Es raro que los ahogados se desplacen formando bancos, a la manera de los peces. De ello se puede inferir que sus ciencias sociales son aún embrionarias, a menos que se juzgue más simple suponer que su combatividad y valor guerrero es inferior al de los peces. Es por ello que éstos se comen a aquellos
Costumbres de los ahogados de Alferd Jarry.
Empiezo con esto porque hubo una vez en la que casi me ahogo, así sin más en las profundidades del mar. No me asusté, simplemente me relajé y me dejé morir. Los peces me comieron los cabellos, me risaron las cejas, me plancharon las pestañas.
Todo esto también me lleva al sueño raro de la noche anterior a esta. Soñé con un ataque en la escuela, con un arma pequeña, dorada, con balas, bonita. Alguien nos quería disparar a todos pero de repente el arma estaba en mis manos, yo era sospechosa y no me explicaba cómo esa pequeña pistola llegó hasta mis manos.
Y me pregunto si lo anterior tiene que ver con la inestabilidad que se me pega a veces. Con los calcomanias de Tribilin que tenía pegadas en mi cuaderno de segundo de primaria. Con el regreso onírico de las monjas con gingivitis.

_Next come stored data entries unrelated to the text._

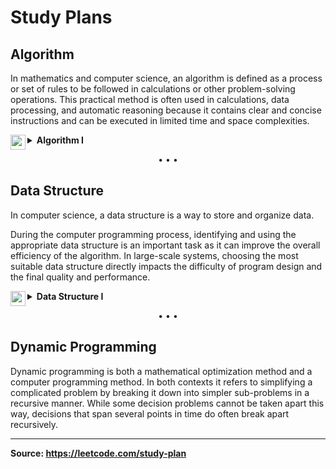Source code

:<h1>Study Plans</h1>

<h2>Algorithm</h2>

<p>
In mathematics and computer science, an algorithm is defined as a process or set of rules to be followed in calculations or other problem-solving operations. This practical method is often used in calculations, data processing, and automatic reasoning because it contains clear and concise instructions and can be executed in limited time and space complexities.
</p>

<details>
<summary>
<img src="https://assets.leetcode.com/static_assets/others/algorithm_I.png" height="24" align="left">
<b>Algorithm I</b>
</summary>
 
<h2>Day 1 ・ Binary Search</h2>

<ul>
<li>
<a href="../701-800/704/">Solution</a>
– 
<a href="https://leetcode.com/problems/binary-search/">704. Binary Search</a>
</li>
<li>
<a href="../201-300/278/">Solution</a>
– 
<a href="https://leetcode.com/problems/first-bad-version/">278. First Bad Version</a>
</li>
<li>
<a href="../1-100/35/">Solution</a>
– 
<a href="https://leetcode.com/problems/search-insert-position/">35. Search Insert Position</a>
</li>
</ul>

<h2>Day 2 ・ Two Pointers</h2>
 
<ul>
<li>
<a href="../901-1000/977/">Solution</a>
– 
<a href="https://leetcode.com/problems/squares-of-a-sorted-array/">977. Squares of a Sorted Array</a>
</li>
<li>
<a href="../101-200/189/">Solution</a>
– 
<a href="https://leetcode.com/problems/rotate-array/">189. Rotate Array</a>
</li>
</ul>
  
<h2>Day 3 ・ Two Pointers</h2>

<ul>
<li>
<a href="../201-300/283/">Solution</a>
– 
<a href="https://leetcode.com/problems/move-zeroes/">283. Move Zeroes</a>
</li>
<li>
<a href="../101-200/167/">Solution</a>
– 
<a href="https://leetcode.com/problems/two-sum-ii-input-array-is-sorted/">167. Two Sum II ・ Input Array Is Sorted</a>
</li>
</ul>

<h2>Day 4 ・ Two Pointers</h2>

<ul>
<li>
<a href="../301-400/344/">Solution</a>
– 
<a href="https://leetcode.com/problems/reverse-string/">344. Reverse String</a>
</li>
<li>
<a href="../501-600/557/">Solution</a>
– 
<a href="https://leetcode.com/problems/reverse-words-in-a-string-iii/">557. Reverse Words in a String III</a>
</li>
</ul>

<h2>Day 5 ・ Two Pointers</h2>

<ul>
<li>
<a href="../801-900/876/">Solution</a>
– 
<a href="https://leetcode.com/problems/middle-of-the-linked-list/">876. Middle of the Linked List</a>
</li>
<li>
<a href="../1-100/19/">Solution</a>
– 
<a href="https://leetcode.com/problems/remove-nth-node-from-end-of-list/">19. Remove Nth Node From End of List</a>
</li>
</ul>

<h2>Day 6 ・ Sliding Window</h2>

<ul>
<li>
<a href="../1-100/3/">Solution</a>
– 
<a href="https://leetcode.com/problems/longest-substring-without-repeating-characters/">3. Longest Substring Without Repeating Characters</a>
</li>
<li>
<a href="../501-600/567/">Solution</a>
– 
<a href="https://leetcode.com/problems/permutation-in-string/">567. Permutation in String</a>
</li>
</ul>

<h2>Day 7 ・ Breadth-First Search / Depth-First Search</h2>

<ul>
<li>
<a href="../701-800/733/">Solution</a>
– 
<a href="https://leetcode.com/problems/flood-fill/">733. Flood Fill</a>
</li>
<li>
<a href="../601-700/695/">Solution</a>
– 
<a href="https://leetcode.com/problems/max-area-of-island/">695. Max Area of Island</a>
</li>
</ul>

<h2>Day 8 ・ Breadth-First Search / Depth-First Search</h2>

<ul>
<li>
<a href="../601-700/617/">Solution</a>
– 
<a href="https://leetcode.com/problems/merge-two-binary-trees/">617. Merge Two Binary Trees</a>
</li>
<li>
<a href="../101-200/116/">Solution</a>
– 
<a href="https://leetcode.com/problems/populating-next-right-pointers-in-each-node/">116. Populating Next Right Pointers in Each Node</a>
</li>
</ul>

<h2>Day 9 ・ Breadth-First Search / Depth-First Search</h2>

<ul>
<li>
<a href="../501-600/542/">Solution</a>
– 
<a href="https://leetcode.com/problems/01-matrix/">542. 01 Matrix</a>
</li>
<li>
<a href="../901-1000/994/">Solution</a>
– 
<a href="https://leetcode.com/problems/rotting-oranges/">994. Rotting Oranges</a>
</li>
</ul>

<h2>Day 10 ・ Recursion / Backtracking</h2>

<ul>
<li>
<a href="../1-100/21/">Solution</a>
– 
<a href="https://leetcode.com/problems/merge-two-sorted-lists/">21. Merge Two Sorted Lists</a>
</li>
<li>
<a href="../201-300/206/">Solution</a>
– 
<a href="https://leetcode.com/problems/reverse-linked-list/">206. Reverse Linked List</a>
</li>
</ul>

<h2>Day 11 ・ Recursion / Backtracking</h2>

<ul>
<li>
<a href="../1-100/77/">Solution</a>
– 
<a href="https://leetcode.com/problems/combinations/">77. Combinations</a>
</li>
<li>
<a href="../1-100/46/">Solution</a>
– 
<a href="https://leetcode.com/problems/permutations/">46. Permutations</a>
</li>
<li>
<a href="../701-800/784/">Solution</a>
– 
<a href="https://leetcode.com/problems/letter-case-permutation/">784. Letter Case Permutation</a>
</li>
</ul>

<h2>Day 12 ・ Dynamic Programming</h2>

<ul>
<li>
<a href="../1-100/70/">Solution</a>
– 
<a href="https://leetcode.com/problems/climbing-stairs/">70. Climbing Stairs</a>
</li>
<li>
<a href="../101-200/198/">Solution</a>
– 
<a href="https://leetcode.com/problems/house-robber/">198. House Robber</a>
</li>
<li>
<a href="../101-200/120/">Solution</a>
– 
<a href="https://leetcode.com/problems/triangle/">120. Triangle</a>
</li>
</ul>

<h2>Day 13 ・ Bit Manipulation</h2>

<ul>
<li>
<a href="../201-300/231/">Solution</a>
– 
<a href="https://leetcode.com/problems/power-of-two/">231. Power of Two</a>
</li>
<li>
<a href="../101-200/191/">Solution</a>
– 
<a href="https://leetcode.com/problems/number-of-1-bits/">191. Number of 1 Bits</a>
</li>
</ul>

<h2>Day 14 ・ Bit Manipulation</h2>

<ul>
<li>
<a href="../101-200/190/">Solution</a>
– 
<a href="https://leetcode.com/problems/reverse-bits/">190. Reverse Bits</a>
</li>
<li>
<a href="../101-200/136/">Solution</a>
– 
<a href="https://leetcode.com/problems/single-number/">136. Single Number</a>
</li>
</ul>
  
<hr>

<h4>Source: https://leetcode.com/study-plan/algorithm</h4>

</details>

<p align="center">• • •</p>

<h2>Data Structure</h2>

<p>
In computer science, a data structure is a way to store and organize data.

During the computer programming process, identifying and using the appropriate data structure is an important task as it can improve the overall efficiency of the algorithm. In large-scale systems, choosing the most suitable data structure directly impacts the difficulty of program design and the final quality and performance.
</p>

<details>
<summary>
<img src="https://assets.leetcode.com/static_assets/others/DS_I.png" height="24" align="left">
<b>Data Structure I</b>
</summary>

<h2>Day 1 ・ Array</h2>

<ul>
<li>
<a href="">Solution</a>
– 
<a href="https://leetcode.com/problems/contains-duplicate/">217. Contains Duplicate</a>
</li>
<li>
<a href="">Solution</a>
– 
<a href="https://leetcode.com/problems/maximum-subarray/">53. Maximum Subarray</a>
</li>
</ul>

<h2>Day 2 ・ Array</h2>

<ul>
<li>
<a href="">Solution</a>
– 
<a href="">1. Two Sum</a>
</li>
<li>
<a href="">Solution</a>
– 
<a href="https://leetcode.com/problems/merge-sorted-array/">88. Merge Sorted Array</a>
</li>
</ul>

<h2>Day 3 ・ Array</h2>

<ul>
<li>
<a href="">Solution</a>
– 
<a href="https://leetcode.com/problems/intersection-of-two-arrays-ii/">350. Intersection of Two Arrays II</a>
</li>
<li>
<a href="">Solution</a>
– 
<a href="https://leetcode.com/problems/best-time-to-buy-and-sell-stock/">121. Best Time to Buy and Sell Stock</a>
</li>
</ul>

<h2>Day 4 ・ Array</h2>

<ul>
<li>
<a href="">Solution</a>
– 
<a href="https://leetcode.com/problems/reshape-the-matrix/">566. Reshape the Matrix</a>
</li>
<li>
<a href="">Solution</a>
– 
<a href="https://leetcode.com/problems/pascals-triangle/">118. Pascal's Triangle</a>
</li>
</ul>

<h2>Day 5 ・ Array</h2>

<ul>
<li>
<a href="">Solution</a>
– 
<a href="https://leetcode.com/problems/valid-sudoku/">36. Valid Sudoku</a>
</li>
<li>
<a href="">Solution</a>
– 
<a href="https://leetcode.com/problems/search-a-2d-matrix/">74. Search a 2D Matrix</a>
</li>
</ul>

<h2>Day 6 ・ String</h2>

<ul>
<li>
<a href="">Solution</a>
– 
<a href="https://leetcode.com/problems/first-unique-character-in-a-string/">387. First Unique Character in a String</a>
</li>
<li>
<a href="">Solution</a>
– 
<a href="https://leetcode.com/problems/ransom-note/">383. Ransom Note</a>
</li>
<li>
<a href="">Solution</a>
– 
<a href="https://leetcode.com/problems/valid-anagram/">242. Valid Anagram</a>
</li>
</ul>

<h2>Day 7 ・ Linked List</h2>

<ul>
<li>
<a href="">Solution</a>
– 
<a href="https://leetcode.com/problems/linked-list-cycle/">141. Linked List Cycle</a>
</li>
<li>
<a href="">Solution</a>
– 
<a href="https://leetcode.com/problems/merge-two-sorted-lists/">21. Merge Two Sorted Lists</a>
</li>
<li>
<a href="">Solution</a>
– 
<a href="https://leetcode.com/problems/remove-linked-list-elements/">203. Remove Linked List Elements</a>
</li>
</ul>

<h2>Day 8 ・ Linked List</h2>

<ul>
<li>
<a href="">Solution</a>
– 
<a href="https://leetcode.com/problems/reverse-linked-list/">206. Reverse Linked List</a>
</li>
<li>
<a href="">Solution</a>
– 
<a href="https://leetcode.com/problems/remove-duplicates-from-sorted-list/">83. Remove Duplicates from Sorted List</a>
</li>
</ul>

<h2>Day 9 ・ Stack / Queue</h2>

<ul>
<li>
<a href="">Solution</a>
– 
<a href="https://leetcode.com/problems/valid-parentheses/">20. Valid Parentheses</a>
</li>
<li>
<a href="">Solution</a>
– 
<a href="https://leetcode.com/problems/implement-queue-using-stacks/">232. Implement Queue using Stacks</a>
</li>
</ul>

<h2>Day 10 ・ Tree</h2>

<ul>
<li>
<a href="">Solution</a>
– 
<a href="https://leetcode.com/problems/binary-tree-preorder-traversal/">144. Binary Tree Preorder Traversal</a>
</li>
<li>
<a href="">Solution</a>
– 
<a href="https://leetcode.com/problems/binary-tree-inorder-traversal/">94. Binary Tree Inorder Traversal</a>
</li>
<li>
<a href="">Solution</a>
– 
<a href="https://leetcode.com/problems/binary-tree-postorder-traversal/">145. Binary Tree Postorder Traversal</a>
</li>
</ul>

<h2>Day 11 ・ Tree</h2>

<ul>
<li>
<a href="">Solution</a>
– 
<a href="https://leetcode.com/problems/binary-tree-level-order-traversal/">102. Binary Tree Level Order Traversal</a>
</li>
<li>
<a href="">Solution</a>
– 
<a href="https://leetcode.com/problems/maximum-depth-of-binary-tree/">104. Maximum Depth of Binary Tree</a>
</li>
<li>
<a href="">Solution</a>
– 
<a href="https://leetcode.com/problems/symmetric-tree/">101. Symmetric Tree</a>
</li>
</ul>

<h2>Day 12 ・ Tree</h2>

<ul>
<li>
<a href="">Solution</a>
– 
<a href="https://leetcode.com/problems/invert-binary-tree/">226. Invert Binary Tree</a>
</li>
<li>
<a href="">Solution</a>
– 
<a href="https://leetcode.com/problems/path-sum/">112. Path Sum</a>
</li>
</ul>

<h2>Day 13 ・ Tree</h2>

<ul>
<li>
<a href="">Solution</a>
– 
<a href="https://leetcode.com/problems/search-in-a-binary-search-tree/">700. Search in a Binary Search Tree</a>
</li>
<li>
<a href="">Solution</a>
– 
<a href="https://leetcode.com/problems/insert-into-a-binary-search-tree/">701. Insert into a Binary Search Tree</a>
</li>
</ul>

<h2>Day 14 ・ Tree</h2>

<ul>
<li>
<a href="">Solution</a>
– 
<a href="https://leetcode.com/problems/validate-binary-search-tree/">98. Validate Binary Search Tree</a>
</li>
<li>
<a href="">Solution</a>
– 
<a href="https://leetcode.com/problems/two-sum-iv-input-is-a-bst/">653. Two Sum IV ・ Input is a BST</a>
</li>
<li>
<a href="">Solution</a>
– 
<a href="https://leetcode.com/problems/lowest-common-ancestor-of-a-binary-search-tree/">235. Lowest Common Ancestor of a Binary Search Tree</a>
</li>
</ul>
</details>

<p align="center">• • •</p>

<h2>Dynamic Programming</h2>

<p>
Dynamic programming is both a mathematical optimization method and a computer programming method. In both contexts it refers to simplifying a complicated problem by breaking it down into simpler sub-problems in a recursive manner. While some decision problems cannot be taken apart this way, decisions that span several points in time do often break apart recursively.
</p>

---

**Source: https://leetcode.com/study-plan**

He de confesar que me gustan los sonidos raros, los ruidos sin sentido, las voces dispersas y los gritos reventados. He de confesar también que mi vecino tiene los pies más retorcidos que los míos. He de confesar que el cincuenta y cinco punto cinco de estos enunciados son falsos. El ahogo sí es verdad. Me dejé morir ese día.
Mis edificios son adaptaciones. Conventos y ex-cárceles de mujeres. Mis edificios están vacíos de muebles pero llenos de luz. La luz de la cartonería los invade. Porque mis edificios son más altos que los tuyos. Transparentes como los tuyos pero más altos.